Mobile apps allow workers to be productive anywhere. That’s a key reason why enterprises invest in mobile apps for their employees. Enterprises also have vast troves of on-premises data that enables this productivity through mobile apps, so there is incentive to allow access to it from mobile apps—but only if it is done in a secure manner.
However, organizations that are bought into Microsoft Endpoint Manager, and therefore Microsoft Intune for mobile devices and mobile apps, are faced with a couple of pressing issues when trying to enable all employees with secure access to these protected on-premises resources.
A primary issue is enabling remote access. Microsoft Intune is the component of Microsoft Endpoint Manager that provides both MDM (mobile device management) and MAM (mobile application management). Enabling access for employees whose devices are under Intune’s MDM controls is not a problem as Intune gives organizations the ability to add and configure VPN connections to managed devices.
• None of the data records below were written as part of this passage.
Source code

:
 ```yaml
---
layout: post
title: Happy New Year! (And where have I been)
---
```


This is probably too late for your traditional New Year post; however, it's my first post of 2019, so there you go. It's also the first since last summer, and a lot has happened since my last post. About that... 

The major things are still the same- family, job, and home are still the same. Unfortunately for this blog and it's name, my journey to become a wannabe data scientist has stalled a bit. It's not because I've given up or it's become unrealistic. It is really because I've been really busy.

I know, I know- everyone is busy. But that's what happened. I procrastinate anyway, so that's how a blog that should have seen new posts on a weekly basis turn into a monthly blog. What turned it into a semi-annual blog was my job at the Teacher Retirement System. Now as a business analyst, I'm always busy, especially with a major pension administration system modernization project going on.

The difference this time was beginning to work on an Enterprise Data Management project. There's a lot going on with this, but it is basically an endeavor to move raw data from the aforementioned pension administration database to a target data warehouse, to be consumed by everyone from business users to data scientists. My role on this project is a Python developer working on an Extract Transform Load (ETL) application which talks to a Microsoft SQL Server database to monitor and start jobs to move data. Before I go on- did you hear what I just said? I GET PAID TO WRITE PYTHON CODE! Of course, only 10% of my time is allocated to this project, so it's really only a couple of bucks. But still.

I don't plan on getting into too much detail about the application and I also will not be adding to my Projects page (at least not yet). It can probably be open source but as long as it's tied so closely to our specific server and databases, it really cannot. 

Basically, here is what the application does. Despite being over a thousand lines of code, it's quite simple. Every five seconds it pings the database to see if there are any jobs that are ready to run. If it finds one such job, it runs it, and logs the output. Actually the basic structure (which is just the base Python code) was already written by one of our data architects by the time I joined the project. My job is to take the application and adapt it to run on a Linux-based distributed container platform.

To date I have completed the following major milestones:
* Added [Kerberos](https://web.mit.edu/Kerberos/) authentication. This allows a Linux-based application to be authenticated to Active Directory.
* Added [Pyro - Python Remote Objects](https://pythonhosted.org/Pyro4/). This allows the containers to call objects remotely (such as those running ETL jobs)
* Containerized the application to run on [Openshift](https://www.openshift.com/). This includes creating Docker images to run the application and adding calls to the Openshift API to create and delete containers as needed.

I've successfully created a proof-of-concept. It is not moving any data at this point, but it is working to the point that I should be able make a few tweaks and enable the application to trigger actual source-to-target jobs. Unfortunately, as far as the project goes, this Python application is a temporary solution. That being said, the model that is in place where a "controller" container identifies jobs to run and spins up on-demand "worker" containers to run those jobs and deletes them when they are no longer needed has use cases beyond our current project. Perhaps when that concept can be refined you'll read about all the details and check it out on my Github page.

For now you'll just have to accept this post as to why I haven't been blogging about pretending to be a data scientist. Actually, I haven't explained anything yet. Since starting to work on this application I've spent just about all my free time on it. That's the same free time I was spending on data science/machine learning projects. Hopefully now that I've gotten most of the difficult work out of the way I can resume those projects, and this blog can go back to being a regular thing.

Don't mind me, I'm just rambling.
However, for employee-owned devices where employees permit organizations to have only MAM controls over enterprise apps, which is common for BYOD (Bring Your Own Device) scenarios, Microsoft does not offer a viable solution to enable secure remote access from Intune-enabled apps.
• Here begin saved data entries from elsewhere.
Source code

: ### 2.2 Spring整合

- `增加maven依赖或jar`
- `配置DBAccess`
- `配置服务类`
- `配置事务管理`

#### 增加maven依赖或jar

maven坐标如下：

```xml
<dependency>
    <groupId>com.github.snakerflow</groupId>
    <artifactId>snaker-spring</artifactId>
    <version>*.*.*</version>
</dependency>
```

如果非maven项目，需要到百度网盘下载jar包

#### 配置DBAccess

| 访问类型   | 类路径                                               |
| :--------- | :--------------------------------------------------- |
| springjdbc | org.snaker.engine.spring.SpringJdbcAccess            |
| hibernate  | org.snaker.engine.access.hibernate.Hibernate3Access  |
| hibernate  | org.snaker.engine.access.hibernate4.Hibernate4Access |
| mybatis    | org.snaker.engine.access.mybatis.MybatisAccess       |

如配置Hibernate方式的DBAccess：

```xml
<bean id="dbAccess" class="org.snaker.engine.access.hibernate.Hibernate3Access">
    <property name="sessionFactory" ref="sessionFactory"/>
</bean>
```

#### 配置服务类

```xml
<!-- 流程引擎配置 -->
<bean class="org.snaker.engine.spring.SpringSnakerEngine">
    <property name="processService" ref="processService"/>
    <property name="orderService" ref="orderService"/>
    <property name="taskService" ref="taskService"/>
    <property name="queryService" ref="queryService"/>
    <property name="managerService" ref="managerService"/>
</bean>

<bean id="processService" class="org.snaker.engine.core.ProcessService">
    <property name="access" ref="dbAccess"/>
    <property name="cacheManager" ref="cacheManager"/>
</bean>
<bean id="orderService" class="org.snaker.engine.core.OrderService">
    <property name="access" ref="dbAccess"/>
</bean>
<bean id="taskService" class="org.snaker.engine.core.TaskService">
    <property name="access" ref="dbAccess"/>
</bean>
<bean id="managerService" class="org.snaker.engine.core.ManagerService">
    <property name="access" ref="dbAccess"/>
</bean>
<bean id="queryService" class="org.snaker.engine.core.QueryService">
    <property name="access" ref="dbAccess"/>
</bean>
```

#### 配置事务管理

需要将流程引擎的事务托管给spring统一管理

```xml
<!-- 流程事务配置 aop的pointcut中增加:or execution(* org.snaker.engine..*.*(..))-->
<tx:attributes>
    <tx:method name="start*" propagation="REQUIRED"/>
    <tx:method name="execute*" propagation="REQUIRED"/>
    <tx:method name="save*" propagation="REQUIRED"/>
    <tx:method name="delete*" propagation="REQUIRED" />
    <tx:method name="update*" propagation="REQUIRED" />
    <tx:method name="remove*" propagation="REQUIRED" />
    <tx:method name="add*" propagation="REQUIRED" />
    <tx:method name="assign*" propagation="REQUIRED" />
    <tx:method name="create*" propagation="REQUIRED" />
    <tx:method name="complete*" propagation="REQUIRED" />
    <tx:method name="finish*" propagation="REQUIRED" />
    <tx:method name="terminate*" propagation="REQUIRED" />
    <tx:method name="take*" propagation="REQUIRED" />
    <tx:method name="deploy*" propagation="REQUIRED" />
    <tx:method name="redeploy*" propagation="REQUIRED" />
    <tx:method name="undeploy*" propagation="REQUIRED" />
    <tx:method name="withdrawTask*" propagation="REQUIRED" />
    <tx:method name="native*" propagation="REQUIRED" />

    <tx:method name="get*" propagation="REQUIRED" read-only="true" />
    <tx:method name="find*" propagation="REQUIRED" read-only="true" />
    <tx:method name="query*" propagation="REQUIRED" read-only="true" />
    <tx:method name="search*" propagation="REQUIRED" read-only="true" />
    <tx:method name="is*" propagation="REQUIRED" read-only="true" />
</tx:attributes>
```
A secondary issue is enabling Intune’s MAM controls in the mobile apps that employees will use, most of which are from third-party app providers. Without MDM, Intune’s MAM controls are the only line of defense. Most third-party apps will not have Intune controls integrated into them and, while Microsoft provides basic app wrapping capabilities that add Intune controls into mobile apps without requiring code to be written, it doesn’t enable all of the capabilities available in the Intune MAM SDKs. This shortcoming, coupled with the lack of a viable solution for secure remote access from devices not enrolled in Intune, can be a showstopper.
Fortunately, there are viable alternatives, which are already being used by leading organizations. An in-app VPN that is optimized for mobile devices provides one part of the solution as it creates discrete per-app connections that work well in a BYOD context. An in-app VPN requires neither device management nor a device-level VPN in order to provide remote access, ensures that traffic from different apps is kept separate, and does not impact the use of personal apps. A no-code integration service that integrates Intune MAM SDKs and the in-app VPN into mobile apps without requiring source code access or developers to write code provides the remainder of the solution.
But an in-app VPN and no-code integration of Intune and the in-app VPN into mobile apps are a solution to one part of a much larger problem that organizations making a digital transformation face: app deployment. Other deployment activities, both required ones such as app signing and app distribution and optional ones such as app scanning and app protection, will need to be performed in order to get apps to end users. Each activity may require multiple steps. Coordinating those activities in the correct sequence to efficiently deploy mobile apps is no easy feat. Multiply that by the number of apps in the mobile app portfolio of a typical enterprise and that problem becomes significantly more intimidating.
Deployment orchestration provides an elegant solution, coordinating the activities needed—i.e., automatically integrating Intune and in-app VPNs, performing app signing and publishing to app stores—to get the appropriately modified apps to end users. In the process of streamlining app deployments by codifying the activities into workflows, organizations can realize measurable increases in ROI.
Enabling secure remote access and Intune controls in mobile apps achieves an organizational goal of allowing all employees to be productive anywhere. Getting it done without the need to write code lowers costs. Orchestrating deployments through workflows reduces wasted efforts, which also lowers costs. And since these activities—no-code integration and other app deployment tasks—will need to be multiple times a year for any apps, due to app updates, OS updates or SDK updates, those cost savings are magnified.
Increased productivity at a lower cost. What’s not to like.